Thursday 21 July 2022

Week 16 Thursday (Year 2)

Readings: Jeremiah 2:1-3, 7-8, 12-13; Psalm 36; Matthew 13:10-17

Mark Twain is quoted as saying that it was not the parts of the Bible he did not understand that bothered him, it was the parts of the Bible that he did understand. There is plenty that we do understand and that we can be getting on with. What Jesus asks of his disciples is very clear: the great commandment of love, the new commandment to love one another as He has loved us, the compassion of the Good Samaritan and the Prodigal Father, taking up one's cross each day to follow Him, praying as He prayed, being with others as He was with others ...

Perhaps we think that the parts of the Bible we do not understand contain a more sophisticated or profound truth than the many things we do understand. Faced with a statement like the one in today's gospel, that 'anyone who has will be given more but from anyone who has not even what he has will be taken away', we might just scratch our heads and say well it is some kind of poetic thinking, some kind of paradoxical wisdom, not making logical sense, let's get on with what we do understand ...

There is something to be learned by living with the paradoxical and puzzling teachings of the Scriptures but it seems to have more to do with the kind of pedagogy we need and the kind of ignorance from which we need to be saved than it has to do with the teaching itself. Jesus did not come to teach a public doctrine for the many and a private doctrine for the few. His doctrine is clear and well published and the whole world knows what it is.

The problem for us is entering into a living understanding and observance of that doctrine, and this is where the puzzling and paradoxical come into play. We can all relatively easily learn the answers to the questions in the catechism. But there are things from which we need to be freed if we are to live what we read and the only way to that freedom is through the paradox and the puzzle. Lest we think we understand. Lest we think we see. Lest we think we hear. For reasons to do possibly with creatureliness and certainly with sin, the medium of our formation has to include these moments of loss and exile, of falling into darkness and coming again into the light, of having nothing, not even a satisfactory philosophy of that nothingness.

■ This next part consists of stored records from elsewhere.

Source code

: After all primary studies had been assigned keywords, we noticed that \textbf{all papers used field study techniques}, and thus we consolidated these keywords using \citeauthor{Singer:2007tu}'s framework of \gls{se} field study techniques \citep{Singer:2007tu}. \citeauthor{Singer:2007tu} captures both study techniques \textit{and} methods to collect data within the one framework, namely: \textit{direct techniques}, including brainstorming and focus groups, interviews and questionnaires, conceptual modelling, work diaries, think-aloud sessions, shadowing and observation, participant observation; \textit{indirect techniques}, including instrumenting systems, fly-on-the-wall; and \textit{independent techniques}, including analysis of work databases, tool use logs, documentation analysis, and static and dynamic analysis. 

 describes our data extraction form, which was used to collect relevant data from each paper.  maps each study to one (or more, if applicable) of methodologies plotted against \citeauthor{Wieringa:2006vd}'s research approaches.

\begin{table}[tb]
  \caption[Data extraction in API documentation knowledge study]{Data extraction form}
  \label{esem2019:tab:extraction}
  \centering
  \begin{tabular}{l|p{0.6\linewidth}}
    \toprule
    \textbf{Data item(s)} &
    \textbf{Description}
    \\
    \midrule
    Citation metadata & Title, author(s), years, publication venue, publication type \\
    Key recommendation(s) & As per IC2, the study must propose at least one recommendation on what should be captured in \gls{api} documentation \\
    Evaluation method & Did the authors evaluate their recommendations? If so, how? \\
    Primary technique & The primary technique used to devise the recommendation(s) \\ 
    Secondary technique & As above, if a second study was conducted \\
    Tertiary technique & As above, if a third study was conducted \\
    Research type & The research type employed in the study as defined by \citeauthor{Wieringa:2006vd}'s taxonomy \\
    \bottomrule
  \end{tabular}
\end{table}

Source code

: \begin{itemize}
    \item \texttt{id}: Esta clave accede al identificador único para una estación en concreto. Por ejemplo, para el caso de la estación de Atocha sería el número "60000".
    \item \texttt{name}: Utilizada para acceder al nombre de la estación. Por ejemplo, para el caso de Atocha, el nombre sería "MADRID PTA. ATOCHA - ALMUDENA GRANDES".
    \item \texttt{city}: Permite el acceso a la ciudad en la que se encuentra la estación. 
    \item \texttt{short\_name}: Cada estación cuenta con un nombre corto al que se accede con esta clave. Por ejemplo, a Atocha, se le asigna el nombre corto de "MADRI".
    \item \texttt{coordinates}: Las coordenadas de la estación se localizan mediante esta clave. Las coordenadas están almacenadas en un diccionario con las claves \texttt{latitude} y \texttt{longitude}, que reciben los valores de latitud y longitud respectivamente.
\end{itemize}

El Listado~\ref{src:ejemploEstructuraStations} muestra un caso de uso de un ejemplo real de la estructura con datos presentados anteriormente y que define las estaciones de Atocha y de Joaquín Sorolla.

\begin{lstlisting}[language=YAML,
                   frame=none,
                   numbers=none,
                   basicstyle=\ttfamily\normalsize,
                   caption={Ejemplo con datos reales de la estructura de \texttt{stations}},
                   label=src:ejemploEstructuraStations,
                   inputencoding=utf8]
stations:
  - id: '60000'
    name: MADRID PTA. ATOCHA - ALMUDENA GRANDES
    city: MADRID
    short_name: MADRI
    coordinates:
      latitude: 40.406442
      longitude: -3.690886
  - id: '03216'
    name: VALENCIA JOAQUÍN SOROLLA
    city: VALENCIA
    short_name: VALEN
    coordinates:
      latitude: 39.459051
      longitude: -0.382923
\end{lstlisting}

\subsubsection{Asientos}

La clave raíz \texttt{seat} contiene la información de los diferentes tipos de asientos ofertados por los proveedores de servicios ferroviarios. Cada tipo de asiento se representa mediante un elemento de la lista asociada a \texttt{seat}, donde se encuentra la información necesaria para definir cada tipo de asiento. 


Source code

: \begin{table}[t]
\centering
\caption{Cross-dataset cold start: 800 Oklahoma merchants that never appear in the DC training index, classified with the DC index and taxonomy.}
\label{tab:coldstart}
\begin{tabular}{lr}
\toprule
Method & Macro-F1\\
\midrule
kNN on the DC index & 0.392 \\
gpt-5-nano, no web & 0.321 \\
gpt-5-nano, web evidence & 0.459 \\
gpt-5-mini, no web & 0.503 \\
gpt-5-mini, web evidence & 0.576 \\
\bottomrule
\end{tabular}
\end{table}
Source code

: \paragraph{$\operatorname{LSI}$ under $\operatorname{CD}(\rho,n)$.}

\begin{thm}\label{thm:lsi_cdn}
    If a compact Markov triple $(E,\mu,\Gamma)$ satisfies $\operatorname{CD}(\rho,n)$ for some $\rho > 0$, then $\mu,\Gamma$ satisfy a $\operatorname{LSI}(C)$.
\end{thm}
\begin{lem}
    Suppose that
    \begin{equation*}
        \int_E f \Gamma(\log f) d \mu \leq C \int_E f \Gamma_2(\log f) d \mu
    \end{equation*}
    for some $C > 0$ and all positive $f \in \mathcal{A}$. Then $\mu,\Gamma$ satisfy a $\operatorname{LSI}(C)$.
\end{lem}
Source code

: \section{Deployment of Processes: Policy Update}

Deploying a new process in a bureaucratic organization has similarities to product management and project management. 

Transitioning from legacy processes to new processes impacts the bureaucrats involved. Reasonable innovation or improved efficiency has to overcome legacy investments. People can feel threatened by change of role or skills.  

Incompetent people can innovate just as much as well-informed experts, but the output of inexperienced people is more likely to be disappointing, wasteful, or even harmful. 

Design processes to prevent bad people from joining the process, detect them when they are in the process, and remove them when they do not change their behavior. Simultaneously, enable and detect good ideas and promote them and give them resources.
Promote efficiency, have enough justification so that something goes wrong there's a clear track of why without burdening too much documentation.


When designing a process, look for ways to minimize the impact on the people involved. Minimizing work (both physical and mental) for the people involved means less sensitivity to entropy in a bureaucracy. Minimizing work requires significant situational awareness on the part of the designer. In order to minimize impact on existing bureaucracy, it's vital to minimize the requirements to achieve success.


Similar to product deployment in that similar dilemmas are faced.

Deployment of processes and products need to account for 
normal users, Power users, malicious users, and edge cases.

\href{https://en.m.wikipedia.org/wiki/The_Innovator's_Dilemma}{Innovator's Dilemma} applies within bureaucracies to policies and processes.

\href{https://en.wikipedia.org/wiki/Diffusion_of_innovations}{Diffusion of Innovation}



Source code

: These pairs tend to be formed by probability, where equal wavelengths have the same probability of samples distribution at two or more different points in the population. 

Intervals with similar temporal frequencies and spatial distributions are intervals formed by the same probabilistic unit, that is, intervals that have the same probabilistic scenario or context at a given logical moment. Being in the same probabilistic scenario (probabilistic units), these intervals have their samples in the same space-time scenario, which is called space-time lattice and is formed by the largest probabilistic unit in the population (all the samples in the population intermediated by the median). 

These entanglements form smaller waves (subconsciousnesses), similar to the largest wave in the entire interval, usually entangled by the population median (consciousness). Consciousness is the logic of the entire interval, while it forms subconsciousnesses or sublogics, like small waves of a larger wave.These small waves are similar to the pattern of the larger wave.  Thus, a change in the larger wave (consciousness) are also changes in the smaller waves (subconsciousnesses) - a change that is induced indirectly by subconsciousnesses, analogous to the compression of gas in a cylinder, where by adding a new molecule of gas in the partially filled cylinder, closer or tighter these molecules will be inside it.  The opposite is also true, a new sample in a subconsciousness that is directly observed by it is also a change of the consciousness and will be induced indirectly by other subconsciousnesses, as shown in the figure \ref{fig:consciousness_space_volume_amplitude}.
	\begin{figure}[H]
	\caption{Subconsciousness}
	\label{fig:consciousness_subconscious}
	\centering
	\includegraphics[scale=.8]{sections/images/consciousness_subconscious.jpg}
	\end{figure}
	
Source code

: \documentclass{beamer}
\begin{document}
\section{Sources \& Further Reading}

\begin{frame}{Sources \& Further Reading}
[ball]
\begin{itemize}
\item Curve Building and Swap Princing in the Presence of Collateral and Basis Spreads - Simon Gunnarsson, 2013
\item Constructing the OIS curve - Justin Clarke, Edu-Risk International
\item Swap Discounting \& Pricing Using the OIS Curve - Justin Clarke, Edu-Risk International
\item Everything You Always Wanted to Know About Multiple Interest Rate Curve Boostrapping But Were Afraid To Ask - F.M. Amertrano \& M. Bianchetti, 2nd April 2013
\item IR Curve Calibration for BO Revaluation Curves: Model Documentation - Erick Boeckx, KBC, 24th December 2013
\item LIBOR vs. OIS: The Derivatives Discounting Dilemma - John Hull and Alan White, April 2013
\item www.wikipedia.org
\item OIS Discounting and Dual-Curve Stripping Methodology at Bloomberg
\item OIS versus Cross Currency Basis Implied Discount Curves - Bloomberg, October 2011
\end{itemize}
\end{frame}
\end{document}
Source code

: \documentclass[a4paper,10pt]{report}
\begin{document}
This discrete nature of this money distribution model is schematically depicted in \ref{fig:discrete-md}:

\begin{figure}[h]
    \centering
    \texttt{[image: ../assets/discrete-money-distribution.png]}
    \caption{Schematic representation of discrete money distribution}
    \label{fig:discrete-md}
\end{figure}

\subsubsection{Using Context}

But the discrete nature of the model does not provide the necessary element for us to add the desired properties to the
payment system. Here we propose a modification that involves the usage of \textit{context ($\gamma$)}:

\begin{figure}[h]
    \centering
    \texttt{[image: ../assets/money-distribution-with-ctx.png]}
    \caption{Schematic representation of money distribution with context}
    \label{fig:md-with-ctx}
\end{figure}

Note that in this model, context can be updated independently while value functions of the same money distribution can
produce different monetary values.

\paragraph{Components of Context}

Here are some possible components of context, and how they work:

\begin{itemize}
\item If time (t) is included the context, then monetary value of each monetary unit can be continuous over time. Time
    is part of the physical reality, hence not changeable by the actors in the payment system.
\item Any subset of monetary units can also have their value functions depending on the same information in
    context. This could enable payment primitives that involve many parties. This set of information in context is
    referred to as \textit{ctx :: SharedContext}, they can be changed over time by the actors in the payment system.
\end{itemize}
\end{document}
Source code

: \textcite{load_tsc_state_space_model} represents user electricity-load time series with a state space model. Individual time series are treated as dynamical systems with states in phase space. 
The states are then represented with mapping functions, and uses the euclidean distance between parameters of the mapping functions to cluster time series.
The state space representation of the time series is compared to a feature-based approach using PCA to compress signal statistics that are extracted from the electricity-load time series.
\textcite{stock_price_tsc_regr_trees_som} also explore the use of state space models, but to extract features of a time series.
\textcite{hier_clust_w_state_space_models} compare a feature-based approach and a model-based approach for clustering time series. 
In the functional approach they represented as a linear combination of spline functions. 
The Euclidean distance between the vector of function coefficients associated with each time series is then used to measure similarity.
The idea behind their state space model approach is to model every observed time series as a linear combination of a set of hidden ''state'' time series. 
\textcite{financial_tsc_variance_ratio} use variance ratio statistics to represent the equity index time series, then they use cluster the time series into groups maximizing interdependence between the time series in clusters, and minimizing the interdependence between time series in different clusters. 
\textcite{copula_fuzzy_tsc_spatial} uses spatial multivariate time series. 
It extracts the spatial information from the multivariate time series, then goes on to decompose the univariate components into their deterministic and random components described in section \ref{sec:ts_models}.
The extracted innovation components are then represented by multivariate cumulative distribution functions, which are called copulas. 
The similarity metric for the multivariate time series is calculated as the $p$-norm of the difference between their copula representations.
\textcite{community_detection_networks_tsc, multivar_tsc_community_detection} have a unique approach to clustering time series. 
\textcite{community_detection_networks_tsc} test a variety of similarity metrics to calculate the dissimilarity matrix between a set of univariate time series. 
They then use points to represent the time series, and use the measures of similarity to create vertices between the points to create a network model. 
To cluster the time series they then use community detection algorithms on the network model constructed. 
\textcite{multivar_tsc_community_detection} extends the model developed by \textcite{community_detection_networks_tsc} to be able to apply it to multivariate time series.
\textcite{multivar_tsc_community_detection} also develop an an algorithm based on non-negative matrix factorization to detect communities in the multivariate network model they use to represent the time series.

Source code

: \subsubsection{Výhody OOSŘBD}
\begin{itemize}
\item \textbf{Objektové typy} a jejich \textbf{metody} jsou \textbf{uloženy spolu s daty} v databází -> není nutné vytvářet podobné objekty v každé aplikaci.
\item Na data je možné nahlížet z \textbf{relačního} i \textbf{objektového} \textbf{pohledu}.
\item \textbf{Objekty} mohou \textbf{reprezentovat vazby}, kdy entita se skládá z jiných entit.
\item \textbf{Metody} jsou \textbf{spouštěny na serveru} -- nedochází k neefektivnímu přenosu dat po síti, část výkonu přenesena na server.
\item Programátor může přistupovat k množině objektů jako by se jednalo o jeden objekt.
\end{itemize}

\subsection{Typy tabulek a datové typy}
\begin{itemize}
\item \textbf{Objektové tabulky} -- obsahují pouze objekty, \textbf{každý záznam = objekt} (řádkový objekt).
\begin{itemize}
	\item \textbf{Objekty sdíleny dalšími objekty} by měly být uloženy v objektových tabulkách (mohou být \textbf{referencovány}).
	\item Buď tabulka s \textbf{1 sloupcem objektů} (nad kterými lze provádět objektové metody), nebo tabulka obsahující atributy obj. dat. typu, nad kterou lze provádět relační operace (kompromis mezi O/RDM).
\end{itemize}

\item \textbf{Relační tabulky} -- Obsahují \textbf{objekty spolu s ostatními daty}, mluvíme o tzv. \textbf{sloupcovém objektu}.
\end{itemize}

Often we prefer to leave it to others to enter into the darkness of the divine mystery: saints, mystics, prophets, teachers. We join the crowd at the foot of the mountain, waiting to hear what they have to say when they return. But Jesus calls each of us into that mystery, to see in a new way, to hear in a new way, to listen and to understand. For that we need the new heart that he gives us, a heart softened by opening to the world's suffering.